HC Deb 20 November 1995 vol 267 cc332-3
29. Sir Michael Neubert

To ask the Parliamentary Secretary, Lord Chancellor's Department what definition is given to the term family in its use by his Department. [514]

Mr. John M. Taylor

I share with my hon. Friend the fact that there is no one legal definition of "family". Even in its general sense, it is a word that is capable of many applications.

Sir Michael Neubert

Will my hon. Friend concede that the term "family" is ordinarily associated with the institution of marriage, the mainstay of our society?

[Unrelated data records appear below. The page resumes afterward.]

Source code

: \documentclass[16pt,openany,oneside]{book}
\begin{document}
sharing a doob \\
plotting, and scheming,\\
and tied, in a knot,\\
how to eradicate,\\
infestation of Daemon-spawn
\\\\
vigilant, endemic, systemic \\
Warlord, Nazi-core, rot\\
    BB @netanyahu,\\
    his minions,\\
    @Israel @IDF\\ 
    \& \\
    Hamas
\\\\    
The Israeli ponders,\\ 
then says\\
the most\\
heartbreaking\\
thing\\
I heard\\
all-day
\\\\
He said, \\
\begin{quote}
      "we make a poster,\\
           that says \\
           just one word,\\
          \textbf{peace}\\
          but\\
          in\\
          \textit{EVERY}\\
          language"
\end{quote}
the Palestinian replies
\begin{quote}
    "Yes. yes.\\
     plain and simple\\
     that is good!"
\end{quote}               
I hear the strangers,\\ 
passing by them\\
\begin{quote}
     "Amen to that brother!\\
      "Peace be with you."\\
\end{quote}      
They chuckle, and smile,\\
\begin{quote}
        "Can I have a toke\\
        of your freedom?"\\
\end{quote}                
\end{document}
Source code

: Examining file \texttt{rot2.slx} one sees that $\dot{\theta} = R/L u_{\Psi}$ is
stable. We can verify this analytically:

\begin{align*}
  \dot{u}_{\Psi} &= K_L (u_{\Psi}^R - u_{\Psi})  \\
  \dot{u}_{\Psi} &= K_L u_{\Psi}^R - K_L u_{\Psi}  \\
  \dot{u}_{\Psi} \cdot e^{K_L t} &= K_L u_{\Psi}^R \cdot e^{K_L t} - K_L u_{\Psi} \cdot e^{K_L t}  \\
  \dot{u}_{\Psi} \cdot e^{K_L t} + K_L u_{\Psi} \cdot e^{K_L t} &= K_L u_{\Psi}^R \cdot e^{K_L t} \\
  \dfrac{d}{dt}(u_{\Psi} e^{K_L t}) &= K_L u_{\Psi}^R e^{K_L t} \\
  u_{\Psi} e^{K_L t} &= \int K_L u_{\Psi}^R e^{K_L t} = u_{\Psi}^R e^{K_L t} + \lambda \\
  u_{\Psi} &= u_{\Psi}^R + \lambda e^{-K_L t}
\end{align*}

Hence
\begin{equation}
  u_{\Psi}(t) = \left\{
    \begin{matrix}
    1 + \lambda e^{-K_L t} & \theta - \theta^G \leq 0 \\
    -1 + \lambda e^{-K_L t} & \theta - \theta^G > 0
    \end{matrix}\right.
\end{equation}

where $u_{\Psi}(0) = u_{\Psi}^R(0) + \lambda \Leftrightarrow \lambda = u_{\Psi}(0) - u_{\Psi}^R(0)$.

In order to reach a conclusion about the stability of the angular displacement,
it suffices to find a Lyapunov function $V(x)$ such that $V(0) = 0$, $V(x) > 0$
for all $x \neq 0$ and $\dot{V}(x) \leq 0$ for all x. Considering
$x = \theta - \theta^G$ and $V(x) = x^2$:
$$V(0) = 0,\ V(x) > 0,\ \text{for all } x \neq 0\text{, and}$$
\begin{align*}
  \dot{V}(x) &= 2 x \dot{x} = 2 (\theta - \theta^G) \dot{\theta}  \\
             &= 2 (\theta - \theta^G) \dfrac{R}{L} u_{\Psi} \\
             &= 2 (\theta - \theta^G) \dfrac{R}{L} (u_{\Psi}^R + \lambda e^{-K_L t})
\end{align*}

Does he agree that to use it in other than a strict defined sense, as in the Family Homes and Domestic Violence Bill, further undermines our most important institution, and aids and abets those on the left and elsewhere who are dedicated to its downfall? Will he undertake to ensure that his Department does not use the term inadvisedly, lightly or wantonly in future?

Mr. Taylor

I am quite sure that my Department will not use the word lightly. I do not believe that the legislative proposals undermine marriage. If they discriminate at all, they discriminate against violence and they provide the courts with a range of remedies. Furthermore, they simplify the rules of the magistrates court, the county court and the High Court so that on this subject all the procedures are the same.

If my hon. Friend wants me to make a comment about marriage, I shall. I quote my noble Friend the Lord Chancellor, who said the other day: A successful marriage is surely the most satisfying of all relationships between human beings. To have such a marriage is a precious privilege".

Mr. Gunnell

Does the Minister agree that the law should provide equal protection for all children, irrespective of the marital status of their parents?

Mr. Taylor

Yes, the welfare of children, irrespective of the marital status of their parents, is the absolute paramount consideration that should govern the judgment of any court of law.

Mr. Peter Bottomley

Does my hon. Friend agree that it is important that, when things go wrong, people have others to turn to? They can often turn to their families. Some who get into trouble with the law can turn to the probation service. Will my hon. Friend join me in paying tribute to its work of trying to help people to get back on the straight and narrow?

Mr. Taylor

With the greatest of pleasure, and wholeheartedly.